L’ondulation de leurs longs corps massifs surgit soudain à l’apéro chez
Grand Ma ou à la file d’attente du supermarché. Ils hantent nos nuits
ou nos moments de rêve, lorsqu’on décroche de notre quotidien normal
de français moyen. Incontrôlables, ces visions vont et viennent à notre
esprit avec une redondance que l’hiver attise. On revoit cette lumière
particulière que le souvenir embelli, les feuilles qui bruissent dans
l’air tiède d’un mois de Mai parfumé, la rivière claire et le poste de
pêche pas toujours idéal où l’on a découvert ce gros poisson.
Il est des poissons que l’on n’oublie pas. Et ceux-ci sont souvent
énormes. J’ai en mémoire cette truite de l’Ain à Champagnole qui,
surgie de nulle part, à fait fuir à toutes nageoires un poisson déjà
gros pour mon référentiel de débutant parce qu’il était sur son
territoire. Les adjectifs ou les métaphores sont alors bien meilleures
pour le récit que les chiffres froids et bruts dans les estimations
qu’on peut faire de la bête. Mais invariablement on dit aux copains
qu’« elle faisait au moins cinquante ! » même parfois plus.

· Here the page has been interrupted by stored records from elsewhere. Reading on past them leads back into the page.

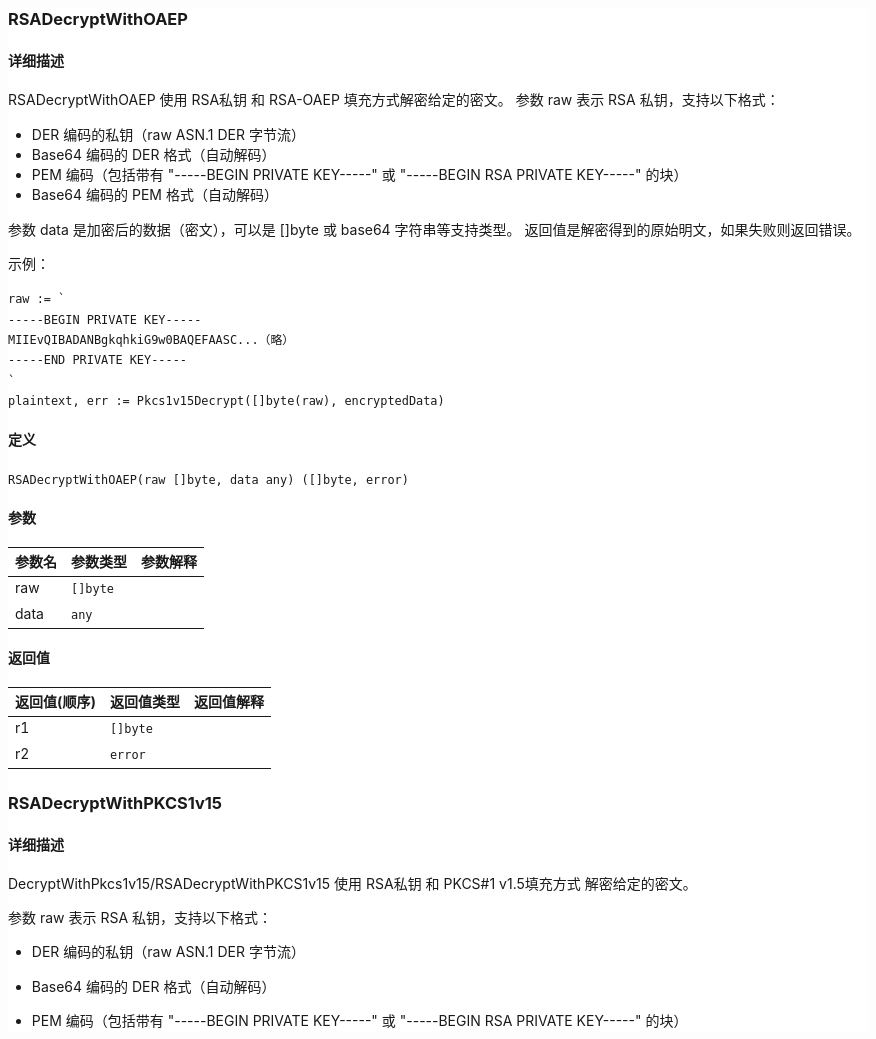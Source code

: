 
### RSADecryptWithOAEP

#### 详细描述
RSADecryptWithOAEP 使用 RSA私钥 和 RSA-OAEP 填充方式解密给定的密文。
参数 raw 表示 RSA 私钥，支持以下格式：
  - DER 编码的私钥（raw ASN.1 DER 字节流）
  - Base64 编码的 DER 格式（自动解码）
  - PEM 编码（包括带有 &#34;-----BEGIN PRIVATE KEY-----&#34; 或 &#34;-----BEGIN RSA PRIVATE KEY-----&#34; 的块）
  - Base64 编码的 PEM 格式（自动解码）

参数 data 是加密后的数据（密文），可以是 []byte 或 base64 字符串等支持类型。
返回值是解密得到的原始明文，如果失败则返回错误。

示例：

	raw := `
	-----BEGIN PRIVATE KEY-----
	MIIEvQIBADANBgkqhkiG9w0BAQEFAASC...（略）
	-----END PRIVATE KEY-----
	`
	plaintext, err := Pkcs1v15Decrypt([]byte(raw), encryptedData)


#### 定义

`RSADecryptWithOAEP(raw []byte, data any) ([]byte, error)`

#### 参数
|参数名|参数类型|参数解释|
|:-----------|:---------- |:-----------|
| raw | `[]byte` |   |
| data | `any` |   |

#### 返回值
|返回值(顺序)|返回值类型|返回值解释|
|:-----------|:---------- |:-----------|
| r1 | `[]byte` |   |
| r2 | `error` |   |


### RSADecryptWithPKCS1v15

#### 详细描述
DecryptWithPkcs1v15/RSADecryptWithPKCS1v15 使用 RSA私钥 和 PKCS#1 v1.5填充方式 解密给定的密文。

参数 raw 表示 RSA 私钥，支持以下格式：

  - DER 编码的私钥（raw ASN.1 DER 字节流）

  - Base64 编码的 DER 格式（自动解码）

  - PEM 编码（包括带有 &#34;-----BEGIN PRIVATE KEY-----&#34; 或 &#34;-----BEGIN RSA PRIVATE KEY-----&#34; 的块）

J’ai souvent à l’esprit ce moment où, seul sur une petite rivière de
plaine en plein midi, je découvrais un poisson énorme en train de
remonter vers moi en gobant des mouches de Mai. La truite n’était plus
qu’à trois longueurs de canne lorsque je ramenais mon émergente à
grands coups de strips pour relancer parce qu’elle était déjà trop
loin. Juste avant d’arracher, j’effectuais un dernier strip, assez long
en accélérant sur la fin. La mouche a dépassée la truite sur sa gauche
en laissant une petite traînée de bulles. J’ai stoppé ma récupération,
la mouche s’est immobilisée un mètre en amont de la truite, j’étais
prêt à arracher quand j’ai vu, je le jure, son œil s’allumer et sa
grande caudale onduler pour s’approcher en basculant de mon émergente
de mouche de Mai. Ce poisson de la longueur de mon avant bras en
comptant la main tendue était en train de gober ma mouche devant mes
yeux ahuris. Aujourd’hui, le verglas gangue les chaussées et la neige
recouvre les abris-bus, et je repense à ce moment féerique. Raconter
comment ce poisson s’est décroché, exprimer le désarroi qui m’a
paralysé ou parler de mon cri qui ricoche dans la forêt n’est plus à
propos.
Il est des poissons que l’on n’oublie pas. Et c’est souvent ceux que l’on n’a jamais pris.